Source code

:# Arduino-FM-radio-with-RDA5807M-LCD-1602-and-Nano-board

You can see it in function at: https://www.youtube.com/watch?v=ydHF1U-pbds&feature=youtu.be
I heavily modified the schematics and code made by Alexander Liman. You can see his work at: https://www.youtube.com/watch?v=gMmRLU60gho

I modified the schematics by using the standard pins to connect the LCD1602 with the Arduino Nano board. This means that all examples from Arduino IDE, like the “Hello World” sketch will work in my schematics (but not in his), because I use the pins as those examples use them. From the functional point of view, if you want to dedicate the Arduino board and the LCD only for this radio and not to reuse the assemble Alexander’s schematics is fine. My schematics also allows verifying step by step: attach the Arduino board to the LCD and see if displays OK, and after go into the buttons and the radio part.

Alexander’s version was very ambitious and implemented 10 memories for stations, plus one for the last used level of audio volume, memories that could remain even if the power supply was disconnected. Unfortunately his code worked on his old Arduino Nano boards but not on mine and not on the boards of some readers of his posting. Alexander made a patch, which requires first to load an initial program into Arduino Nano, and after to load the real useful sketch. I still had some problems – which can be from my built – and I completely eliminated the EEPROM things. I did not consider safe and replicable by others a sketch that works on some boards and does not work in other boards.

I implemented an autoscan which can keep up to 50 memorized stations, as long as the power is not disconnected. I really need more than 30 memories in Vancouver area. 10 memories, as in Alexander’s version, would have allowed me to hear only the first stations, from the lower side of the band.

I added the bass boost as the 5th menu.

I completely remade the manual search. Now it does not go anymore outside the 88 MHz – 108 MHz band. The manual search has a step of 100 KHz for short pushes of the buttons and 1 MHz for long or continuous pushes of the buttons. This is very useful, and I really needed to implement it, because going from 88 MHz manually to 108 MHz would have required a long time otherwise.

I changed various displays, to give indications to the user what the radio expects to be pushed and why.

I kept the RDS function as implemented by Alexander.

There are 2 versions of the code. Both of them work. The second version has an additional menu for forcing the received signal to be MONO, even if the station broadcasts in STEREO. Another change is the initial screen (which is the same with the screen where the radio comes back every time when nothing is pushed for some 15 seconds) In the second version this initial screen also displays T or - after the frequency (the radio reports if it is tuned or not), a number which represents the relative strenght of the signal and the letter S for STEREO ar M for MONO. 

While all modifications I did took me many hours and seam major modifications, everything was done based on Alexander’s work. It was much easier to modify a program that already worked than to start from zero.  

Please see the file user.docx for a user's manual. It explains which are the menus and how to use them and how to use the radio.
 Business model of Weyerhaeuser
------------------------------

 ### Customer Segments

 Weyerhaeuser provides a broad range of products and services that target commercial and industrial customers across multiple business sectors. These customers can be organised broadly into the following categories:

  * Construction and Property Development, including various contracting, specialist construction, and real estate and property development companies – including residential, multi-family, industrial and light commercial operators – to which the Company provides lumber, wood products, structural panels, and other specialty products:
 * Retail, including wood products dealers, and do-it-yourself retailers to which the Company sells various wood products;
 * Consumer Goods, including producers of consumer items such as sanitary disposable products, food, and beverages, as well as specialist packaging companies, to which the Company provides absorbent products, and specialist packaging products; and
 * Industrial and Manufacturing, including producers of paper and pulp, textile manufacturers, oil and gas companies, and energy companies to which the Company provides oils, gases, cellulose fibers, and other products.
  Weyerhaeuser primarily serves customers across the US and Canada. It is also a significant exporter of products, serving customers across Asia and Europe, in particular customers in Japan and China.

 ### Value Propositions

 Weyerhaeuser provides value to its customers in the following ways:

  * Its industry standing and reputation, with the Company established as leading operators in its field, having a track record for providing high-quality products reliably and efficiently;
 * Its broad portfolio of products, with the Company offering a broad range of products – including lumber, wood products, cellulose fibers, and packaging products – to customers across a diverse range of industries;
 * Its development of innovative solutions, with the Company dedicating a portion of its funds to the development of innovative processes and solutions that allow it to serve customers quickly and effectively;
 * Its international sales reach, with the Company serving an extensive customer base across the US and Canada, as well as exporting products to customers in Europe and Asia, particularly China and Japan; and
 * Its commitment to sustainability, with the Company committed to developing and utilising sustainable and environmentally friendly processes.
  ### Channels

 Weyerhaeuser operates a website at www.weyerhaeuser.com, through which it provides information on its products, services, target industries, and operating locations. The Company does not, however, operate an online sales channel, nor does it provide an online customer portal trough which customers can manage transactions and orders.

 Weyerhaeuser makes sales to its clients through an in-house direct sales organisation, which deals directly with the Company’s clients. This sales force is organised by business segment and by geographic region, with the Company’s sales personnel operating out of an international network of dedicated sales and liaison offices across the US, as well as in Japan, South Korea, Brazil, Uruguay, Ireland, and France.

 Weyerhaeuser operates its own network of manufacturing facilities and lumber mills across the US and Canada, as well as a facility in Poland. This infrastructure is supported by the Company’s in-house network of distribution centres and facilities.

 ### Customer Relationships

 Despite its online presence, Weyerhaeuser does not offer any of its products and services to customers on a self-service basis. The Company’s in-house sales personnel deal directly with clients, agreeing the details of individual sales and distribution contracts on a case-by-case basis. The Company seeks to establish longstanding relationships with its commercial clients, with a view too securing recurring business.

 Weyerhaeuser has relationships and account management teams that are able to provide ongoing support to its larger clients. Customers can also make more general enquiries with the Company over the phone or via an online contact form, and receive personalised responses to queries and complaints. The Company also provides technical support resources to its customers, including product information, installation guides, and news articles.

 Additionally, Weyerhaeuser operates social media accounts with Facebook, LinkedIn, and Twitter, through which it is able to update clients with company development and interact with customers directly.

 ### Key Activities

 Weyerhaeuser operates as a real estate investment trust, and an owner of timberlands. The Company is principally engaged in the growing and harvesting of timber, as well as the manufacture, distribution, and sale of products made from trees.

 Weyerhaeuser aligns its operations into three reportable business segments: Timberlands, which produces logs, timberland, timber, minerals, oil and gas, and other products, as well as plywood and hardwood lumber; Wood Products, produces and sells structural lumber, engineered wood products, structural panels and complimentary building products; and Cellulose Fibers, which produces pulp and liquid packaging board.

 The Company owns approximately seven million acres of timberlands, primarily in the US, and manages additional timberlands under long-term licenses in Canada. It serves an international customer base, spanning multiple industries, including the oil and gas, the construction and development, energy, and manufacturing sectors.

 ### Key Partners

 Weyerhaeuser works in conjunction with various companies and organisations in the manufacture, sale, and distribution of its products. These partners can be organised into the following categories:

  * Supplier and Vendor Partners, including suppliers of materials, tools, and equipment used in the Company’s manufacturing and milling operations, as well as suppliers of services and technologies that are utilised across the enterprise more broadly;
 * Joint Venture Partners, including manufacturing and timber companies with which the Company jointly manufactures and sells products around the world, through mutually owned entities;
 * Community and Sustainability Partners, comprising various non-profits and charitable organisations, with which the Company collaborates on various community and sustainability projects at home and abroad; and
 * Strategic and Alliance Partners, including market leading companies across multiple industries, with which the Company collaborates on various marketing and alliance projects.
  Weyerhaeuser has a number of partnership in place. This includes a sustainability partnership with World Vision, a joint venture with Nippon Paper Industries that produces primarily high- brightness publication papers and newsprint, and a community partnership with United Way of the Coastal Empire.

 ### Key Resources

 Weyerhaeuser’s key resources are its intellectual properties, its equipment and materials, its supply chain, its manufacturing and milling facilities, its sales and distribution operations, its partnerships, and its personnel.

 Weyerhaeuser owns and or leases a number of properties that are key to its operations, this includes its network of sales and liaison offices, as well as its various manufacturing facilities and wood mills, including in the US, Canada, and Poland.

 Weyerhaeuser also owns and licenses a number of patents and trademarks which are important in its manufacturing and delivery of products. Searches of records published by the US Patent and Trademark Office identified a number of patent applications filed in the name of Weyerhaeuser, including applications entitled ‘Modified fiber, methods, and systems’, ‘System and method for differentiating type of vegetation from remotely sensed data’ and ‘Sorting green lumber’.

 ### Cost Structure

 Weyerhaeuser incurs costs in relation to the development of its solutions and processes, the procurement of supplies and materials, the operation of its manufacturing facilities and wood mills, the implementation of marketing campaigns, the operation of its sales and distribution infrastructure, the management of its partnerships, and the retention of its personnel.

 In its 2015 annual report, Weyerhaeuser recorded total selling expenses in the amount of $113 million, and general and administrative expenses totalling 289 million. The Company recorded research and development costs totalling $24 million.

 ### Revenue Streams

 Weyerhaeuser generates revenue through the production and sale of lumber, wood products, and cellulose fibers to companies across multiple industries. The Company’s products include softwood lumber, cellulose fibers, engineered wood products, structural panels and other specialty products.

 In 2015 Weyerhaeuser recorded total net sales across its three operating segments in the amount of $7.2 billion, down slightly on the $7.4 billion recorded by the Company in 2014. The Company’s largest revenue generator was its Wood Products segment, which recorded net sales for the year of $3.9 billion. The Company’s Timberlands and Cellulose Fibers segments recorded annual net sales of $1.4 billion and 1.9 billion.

************

The required output is the stretch of entries above from the line containing "### Customer Relationships" through the line containing "Despite its online", reproduced exactly.

 ### Customer Relationships

 Despite its online presence, Weyerhaeuser does not offer any of its products and services to customers on a self-service basis. The Company’s in-house sales personnel deal directly with clients, agreeing the details of individual sales and distribution contracts on a case-by-case basis. The Company seeks to establish longstanding relationships with its commercial clients, with a view too securing recurring business.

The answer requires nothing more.